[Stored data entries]
- - - - - - -

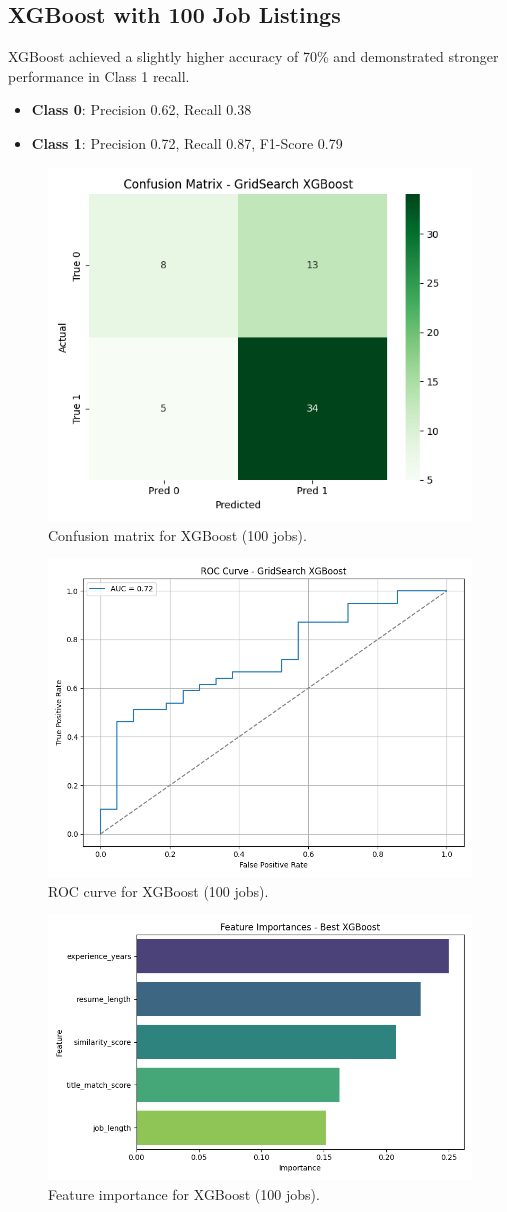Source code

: \documentclass[a4paper]{article}
\begin{document}
\begin{multicols}{2}
\subsection{XGBoost with 100 Job Listings}
XGBoost achieved a slightly higher accuracy of 70\% and demonstrated stronger performance in Class 1 recall.

\begin{itemize}
    \item \textbf{Class 0}: Precision 0.62, Recall 0.38
    \item \textbf{Class 1}: Precision 0.72, Recall 0.87, F1-Score 0.79
\end{itemize}

\begin{figure}[H]
\centering
\includegraphics[width=0.45\linewidth]{Images/conf_matrix_xgb_100.png}
\caption{Confusion matrix for XGBoost (100 jobs).}
\end{figure}

\begin{figure}[H]
\centering
\includegraphics[width=0.65\linewidth]{Images/roc_xgb_100.png}
\caption{ROC curve for XGBoost (100 jobs).}
\end{figure}

\begin{figure}[H]
\centering
\includegraphics[width=0.75\linewidth]{Images/featimp_xgb_100.png}
\caption{Feature importance for XGBoost (100 jobs).}
\end{figure}


\end{multicols}
\end{document}
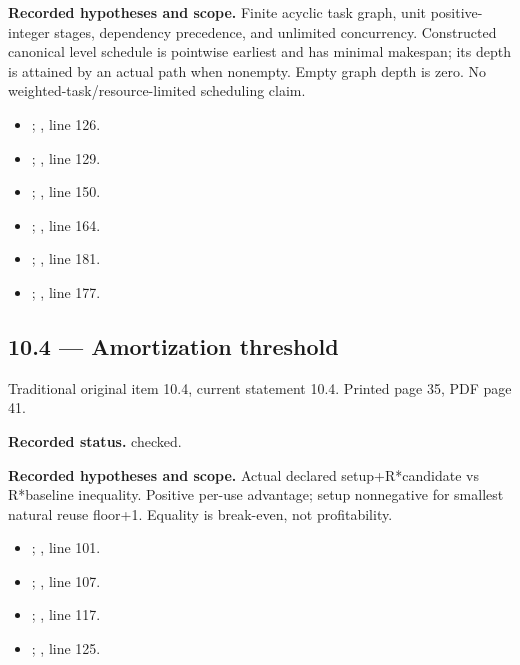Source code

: \textbf{Recorded hypotheses and scope.} Finite acyclic task graph, unit positive-integer stages, dependency precedence, and unlimited concurrency. Constructed canonical level schedule is pointwise earliest and has minimal makespan; its depth is attained by an actual path when nonempty. Empty graph depth is zero. No weighted-task/resource-limited scheduling claim.

\begin{itemize}
\item {}; , line 126.
\item {}; , line 129.
\item {}; , line 150.
\item {}; , line 164.
\item {}; , line 181.
\item {}; , line 177.
\end{itemize}
\subsection{10.4 — Amortization threshold}
\label{result:10.4}
{\footnotesize\color{muted}Traditional original item 10.4, current statement 10.4. Printed page 35, PDF page 41.}\par
\textbf{Recorded status.} checked.

\textbf{Recorded hypotheses and scope.} Actual declared setup+R*candidate vs R*baseline inequality. Positive per-use advantage; setup nonnegative for smallest natural reuse floor+1. Equality is break-even, not profitability.

\begin{itemize}
\item {}; , line 101.
\item {}; , line 107.
\item {}; , line 117.
\item {}; , line 125.
\end{itemize}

- - - - - - -

Problem details -> In the copy, every entry appears exactly as written above and no picture appears.

Response to the task ->
Source code

: \documentclass[a4paper]{article}
\begin{document}
\begin{multicols}{2}
\subsection{XGBoost with 100 Job Listings}
XGBoost achieved a slightly higher accuracy of 70\% and demonstrated stronger performance in Class 1 recall.

\begin{itemize}
    \item \textbf{Class 0}: Precision 0.62, Recall 0.38
    \item \textbf{Class 1}: Precision 0.72, Recall 0.87, F1-Score 0.79
\end{itemize}

\begin{figure}[H]
\centering
\includegraphics[width=0.45\linewidth]{Images/conf_matrix_xgb_100.png}
\caption{Confusion matrix for XGBoost (100 jobs).}
\end{figure}

\begin{figure}[H]
\centering
\includegraphics[width=0.65\linewidth]{Images/roc_xgb_100.png}
\caption{ROC curve for XGBoost (100 jobs).}
\end{figure}

\begin{figure}[H]
\centering
\includegraphics[width=0.75\linewidth]{Images/featimp_xgb_100.png}
\caption{Feature importance for XGBoost (100 jobs).}
\end{figure}


\end{multicols}
\end{document}
Source code

: \textbf{Recorded hypotheses and scope.} Finite acyclic task graph, unit positive-integer stages, dependency precedence, and unlimited concurrency. Constructed canonical level schedule is pointwise earliest and has minimal makespan; its depth is attained by an actual path when nonempty. Empty graph depth is zero. No weighted-task/resource-limited scheduling claim.

\begin{itemize}
\item {}; , line 126.
\item {}; , line 129.
\item {}; , line 150.
\item {}; , line 164.
\item {}; , line 181.
\item {}; , line 177.
\end{itemize}
\subsection{10.4 — Amortization threshold}
\label{result:10.4}
{\footnotesize\color{muted}Traditional original item 10.4, current statement 10.4. Printed page 35, PDF page 41.}\par
\textbf{Recorded status.} checked.

\textbf{Recorded hypotheses and scope.} Actual declared setup+R*candidate vs R*baseline inequality. Positive per-use advantage; setup nonnegative for smallest natural reuse floor+1. Equality is break-even, not profitability.

\begin{itemize}
\item {}; , line 101.
\item {}; , line 107.
\item {}; , line 117.
\item {}; , line 125.
\end{itemize}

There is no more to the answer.